Search the records for "direction". Copy every line where it appears.

---------- The records

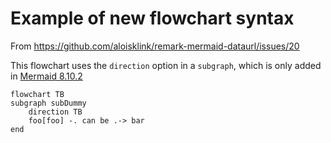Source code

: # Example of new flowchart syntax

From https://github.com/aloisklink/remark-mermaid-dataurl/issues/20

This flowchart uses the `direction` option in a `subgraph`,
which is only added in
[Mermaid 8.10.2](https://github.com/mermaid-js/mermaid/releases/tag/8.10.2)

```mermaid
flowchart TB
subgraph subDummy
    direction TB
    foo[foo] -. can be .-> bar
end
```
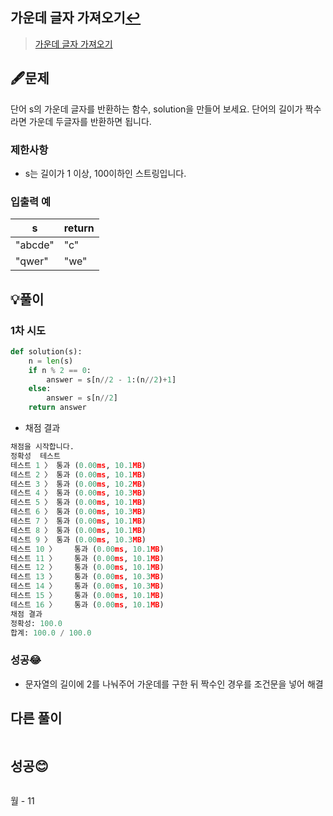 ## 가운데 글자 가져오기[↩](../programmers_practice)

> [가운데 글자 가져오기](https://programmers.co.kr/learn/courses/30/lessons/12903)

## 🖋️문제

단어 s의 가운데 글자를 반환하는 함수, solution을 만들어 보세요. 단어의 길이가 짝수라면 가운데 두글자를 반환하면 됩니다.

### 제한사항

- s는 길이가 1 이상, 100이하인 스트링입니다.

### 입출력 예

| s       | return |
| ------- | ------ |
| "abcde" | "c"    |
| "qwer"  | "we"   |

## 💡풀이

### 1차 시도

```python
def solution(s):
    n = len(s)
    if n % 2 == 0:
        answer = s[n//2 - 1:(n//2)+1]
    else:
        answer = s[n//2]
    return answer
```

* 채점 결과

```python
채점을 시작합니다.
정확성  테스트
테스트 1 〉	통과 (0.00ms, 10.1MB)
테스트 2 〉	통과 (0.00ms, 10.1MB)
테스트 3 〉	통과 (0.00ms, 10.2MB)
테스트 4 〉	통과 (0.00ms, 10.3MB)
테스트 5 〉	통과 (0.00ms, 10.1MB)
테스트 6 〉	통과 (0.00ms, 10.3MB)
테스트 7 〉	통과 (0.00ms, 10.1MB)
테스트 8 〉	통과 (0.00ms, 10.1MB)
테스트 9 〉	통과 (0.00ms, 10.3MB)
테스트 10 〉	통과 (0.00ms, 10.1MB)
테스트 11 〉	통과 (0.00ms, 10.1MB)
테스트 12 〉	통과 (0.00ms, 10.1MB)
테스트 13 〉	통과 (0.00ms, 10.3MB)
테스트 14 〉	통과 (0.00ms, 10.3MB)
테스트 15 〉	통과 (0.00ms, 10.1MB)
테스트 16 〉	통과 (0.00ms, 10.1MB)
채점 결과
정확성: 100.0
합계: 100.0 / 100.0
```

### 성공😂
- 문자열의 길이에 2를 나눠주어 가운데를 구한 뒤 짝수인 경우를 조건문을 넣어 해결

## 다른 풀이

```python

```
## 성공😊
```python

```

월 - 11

--------------------

- Expected answer
This flowchart uses the `direction` option in a `subgraph`,
    direction TB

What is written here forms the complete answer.